• [THE INPUT]:
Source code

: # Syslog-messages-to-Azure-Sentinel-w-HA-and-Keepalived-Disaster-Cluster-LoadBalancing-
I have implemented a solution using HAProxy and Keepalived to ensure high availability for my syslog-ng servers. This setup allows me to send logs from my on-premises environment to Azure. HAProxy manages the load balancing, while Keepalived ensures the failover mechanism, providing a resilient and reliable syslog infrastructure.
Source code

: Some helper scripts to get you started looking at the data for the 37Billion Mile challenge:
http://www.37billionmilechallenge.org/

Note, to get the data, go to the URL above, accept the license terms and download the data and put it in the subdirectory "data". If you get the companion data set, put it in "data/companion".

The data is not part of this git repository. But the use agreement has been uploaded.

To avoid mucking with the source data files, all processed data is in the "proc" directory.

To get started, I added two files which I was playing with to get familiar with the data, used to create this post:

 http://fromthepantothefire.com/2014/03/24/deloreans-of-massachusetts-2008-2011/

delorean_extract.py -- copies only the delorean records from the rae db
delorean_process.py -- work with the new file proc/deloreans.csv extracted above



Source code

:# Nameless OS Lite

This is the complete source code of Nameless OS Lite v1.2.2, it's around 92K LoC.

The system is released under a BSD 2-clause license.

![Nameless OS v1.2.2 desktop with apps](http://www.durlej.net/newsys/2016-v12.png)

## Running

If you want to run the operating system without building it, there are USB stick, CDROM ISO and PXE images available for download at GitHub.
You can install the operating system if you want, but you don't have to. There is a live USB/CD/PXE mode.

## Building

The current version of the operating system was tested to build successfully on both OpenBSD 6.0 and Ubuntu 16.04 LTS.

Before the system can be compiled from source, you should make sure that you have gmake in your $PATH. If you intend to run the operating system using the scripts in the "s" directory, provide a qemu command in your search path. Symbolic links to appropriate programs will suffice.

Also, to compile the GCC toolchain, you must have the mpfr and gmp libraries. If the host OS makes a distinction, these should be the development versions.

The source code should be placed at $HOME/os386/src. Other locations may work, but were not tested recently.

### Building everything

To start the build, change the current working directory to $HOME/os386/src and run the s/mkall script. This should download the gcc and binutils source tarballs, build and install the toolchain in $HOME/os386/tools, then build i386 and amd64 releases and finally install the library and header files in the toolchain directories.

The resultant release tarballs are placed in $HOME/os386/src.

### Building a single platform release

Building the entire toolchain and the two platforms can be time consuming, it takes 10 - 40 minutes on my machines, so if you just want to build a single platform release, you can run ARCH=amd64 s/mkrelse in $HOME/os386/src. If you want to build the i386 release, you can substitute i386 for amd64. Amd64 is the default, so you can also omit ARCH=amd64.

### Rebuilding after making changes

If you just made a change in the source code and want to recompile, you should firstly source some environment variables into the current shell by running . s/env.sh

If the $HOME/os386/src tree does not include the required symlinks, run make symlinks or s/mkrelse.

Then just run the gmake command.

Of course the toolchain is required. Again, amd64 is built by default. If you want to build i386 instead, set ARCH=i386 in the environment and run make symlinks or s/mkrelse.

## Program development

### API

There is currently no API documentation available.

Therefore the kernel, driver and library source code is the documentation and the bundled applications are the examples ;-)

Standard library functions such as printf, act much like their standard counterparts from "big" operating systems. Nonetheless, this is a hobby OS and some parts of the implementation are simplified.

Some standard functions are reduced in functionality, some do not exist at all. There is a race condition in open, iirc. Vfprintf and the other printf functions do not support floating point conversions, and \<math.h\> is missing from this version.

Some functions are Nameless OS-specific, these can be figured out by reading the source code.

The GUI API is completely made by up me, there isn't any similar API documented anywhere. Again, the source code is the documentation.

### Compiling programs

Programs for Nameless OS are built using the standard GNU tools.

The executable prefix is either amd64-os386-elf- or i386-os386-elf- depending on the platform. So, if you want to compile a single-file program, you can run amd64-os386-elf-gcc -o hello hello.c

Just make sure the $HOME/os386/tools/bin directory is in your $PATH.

• [TASK INSTRUCTIONS]:
The answer must consist of every line in the records above that contains the word "documentation".

• [EXPECTED OUTPUT]:
There is currently no API documentation available.
Therefore the kernel, driver and library source code is the documentation and the bundled applications are the examples ;-)
The GUI API is completely made by up me, there isn't any similar API documented anywhere. Again, the source code is the documentation.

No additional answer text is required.